◆ WHAT TO WORK ON
Please output every entry below precisely as written.

◆ SUPPLIED DATA
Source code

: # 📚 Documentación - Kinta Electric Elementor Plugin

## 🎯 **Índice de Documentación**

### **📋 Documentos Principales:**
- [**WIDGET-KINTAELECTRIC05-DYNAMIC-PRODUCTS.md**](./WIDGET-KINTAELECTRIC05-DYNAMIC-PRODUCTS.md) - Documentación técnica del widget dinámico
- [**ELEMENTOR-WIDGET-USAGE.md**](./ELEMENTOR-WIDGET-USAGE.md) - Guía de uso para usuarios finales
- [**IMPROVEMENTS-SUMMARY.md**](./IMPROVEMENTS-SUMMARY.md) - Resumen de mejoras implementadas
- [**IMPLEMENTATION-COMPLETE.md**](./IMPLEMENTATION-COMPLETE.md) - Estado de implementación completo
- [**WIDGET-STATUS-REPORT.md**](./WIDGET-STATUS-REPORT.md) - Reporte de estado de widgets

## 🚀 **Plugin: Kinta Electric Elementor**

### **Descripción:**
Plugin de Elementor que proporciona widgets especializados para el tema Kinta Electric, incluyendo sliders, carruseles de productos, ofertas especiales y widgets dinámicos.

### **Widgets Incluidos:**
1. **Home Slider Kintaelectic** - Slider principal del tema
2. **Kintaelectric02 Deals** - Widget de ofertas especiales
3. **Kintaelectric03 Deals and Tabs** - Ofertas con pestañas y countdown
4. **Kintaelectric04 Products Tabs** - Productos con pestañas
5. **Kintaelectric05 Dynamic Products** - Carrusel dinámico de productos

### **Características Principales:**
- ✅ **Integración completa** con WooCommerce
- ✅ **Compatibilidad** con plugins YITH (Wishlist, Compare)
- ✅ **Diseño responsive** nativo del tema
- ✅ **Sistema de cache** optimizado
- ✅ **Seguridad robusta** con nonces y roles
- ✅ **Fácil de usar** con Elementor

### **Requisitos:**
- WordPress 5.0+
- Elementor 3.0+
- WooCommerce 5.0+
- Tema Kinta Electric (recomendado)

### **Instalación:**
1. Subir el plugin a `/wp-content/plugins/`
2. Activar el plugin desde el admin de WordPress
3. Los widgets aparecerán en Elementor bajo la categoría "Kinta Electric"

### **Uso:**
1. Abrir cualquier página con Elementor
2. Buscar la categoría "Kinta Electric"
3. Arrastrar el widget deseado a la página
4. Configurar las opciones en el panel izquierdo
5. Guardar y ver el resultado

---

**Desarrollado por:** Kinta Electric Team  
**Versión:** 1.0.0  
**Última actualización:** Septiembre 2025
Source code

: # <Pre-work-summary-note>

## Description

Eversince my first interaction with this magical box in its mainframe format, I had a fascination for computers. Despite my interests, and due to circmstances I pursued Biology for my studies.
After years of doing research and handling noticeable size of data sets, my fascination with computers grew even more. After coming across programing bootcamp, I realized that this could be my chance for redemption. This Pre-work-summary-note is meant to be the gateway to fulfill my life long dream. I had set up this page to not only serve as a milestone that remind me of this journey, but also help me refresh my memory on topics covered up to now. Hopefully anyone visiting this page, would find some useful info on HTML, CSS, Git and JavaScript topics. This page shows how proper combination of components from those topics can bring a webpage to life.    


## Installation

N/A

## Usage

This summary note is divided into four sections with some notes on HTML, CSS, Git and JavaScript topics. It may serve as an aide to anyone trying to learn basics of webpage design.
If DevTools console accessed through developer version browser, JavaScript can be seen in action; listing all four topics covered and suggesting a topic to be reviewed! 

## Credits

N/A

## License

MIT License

◆ SOLUTION TO THIS EXERCISE
Source code

: # 📚 Documentación - Kinta Electric Elementor Plugin

## 🎯 **Índice de Documentación**

### **📋 Documentos Principales:**
- [**WIDGET-KINTAELECTRIC05-DYNAMIC-PRODUCTS.md**](./WIDGET-KINTAELECTRIC05-DYNAMIC-PRODUCTS.md) - Documentación técnica del widget dinámico
- [**ELEMENTOR-WIDGET-USAGE.md**](./ELEMENTOR-WIDGET-USAGE.md) - Guía de uso para usuarios finales
- [**IMPROVEMENTS-SUMMARY.md**](./IMPROVEMENTS-SUMMARY.md) - Resumen de mejoras implementadas
- [**IMPLEMENTATION-COMPLETE.md**](./IMPLEMENTATION-COMPLETE.md) - Estado de implementación completo
- [**WIDGET-STATUS-REPORT.md**](./WIDGET-STATUS-REPORT.md) - Reporte de estado de widgets

## 🚀 **Plugin: Kinta Electric Elementor**

### **Descripción:**
Plugin de Elementor que proporciona widgets especializados para el tema Kinta Electric, incluyendo sliders, carruseles de productos, ofertas especiales y widgets dinámicos.

### **Widgets Incluidos:**
1. **Home Slider Kintaelectic** - Slider principal del tema
2. **Kintaelectric02 Deals** - Widget de ofertas especiales
3. **Kintaelectric03 Deals and Tabs** - Ofertas con pestañas y countdown
4. **Kintaelectric04 Products Tabs** - Productos con pestañas
5. **Kintaelectric05 Dynamic Products** - Carrusel dinámico de productos

### **Características Principales:**
- ✅ **Integración completa** con WooCommerce
- ✅ **Compatibilidad** con plugins YITH (Wishlist, Compare)
- ✅ **Diseño responsive** nativo del tema
- ✅ **Sistema de cache** optimizado
- ✅ **Seguridad robusta** con nonces y roles
- ✅ **Fácil de usar** con Elementor

### **Requisitos:**
- WordPress 5.0+
- Elementor 3.0+
- WooCommerce 5.0+
- Tema Kinta Electric (recomendado)

### **Instalación:**
1. Subir el plugin a `/wp-content/plugins/`
2. Activar el plugin desde el admin de WordPress
3. Los widgets aparecerán en Elementor bajo la categoría "Kinta Electric"

### **Uso:**
1. Abrir cualquier página con Elementor
2. Buscar la categoría "Kinta Electric"
3. Arrastrar el widget deseado a la página
4. Configurar las opciones en el panel izquierdo
5. Guardar y ver el resultado

---

**Desarrollado por:** Kinta Electric Team  
**Versión:** 1.0.0  
**Última actualización:** Septiembre 2025
Source code

: # <Pre-work-summary-note>

## Description

Eversince my first interaction with this magical box in its mainframe format, I had a fascination for computers. Despite my interests, and due to circmstances I pursued Biology for my studies.
After years of doing research and handling noticeable size of data sets, my fascination with computers grew even more. After coming across programing bootcamp, I realized that this could be my chance for redemption. This Pre-work-summary-note is meant to be the gateway to fulfill my life long dream. I had set up this page to not only serve as a milestone that remind me of this journey, but also help me refresh my memory on topics covered up to now. Hopefully anyone visiting this page, would find some useful info on HTML, CSS, Git and JavaScript topics. This page shows how proper combination of components from those topics can bring a webpage to life.    


## Installation

N/A

## Usage

This summary note is divided into four sections with some notes on HTML, CSS, Git and JavaScript topics. It may serve as an aide to anyone trying to learn basics of webpage design.
If DevTools console accessed through developer version browser, JavaScript can be seen in action; listing all four topics covered and suggesting a topic to be reviewed! 

## Credits

N/A

## License

MIT License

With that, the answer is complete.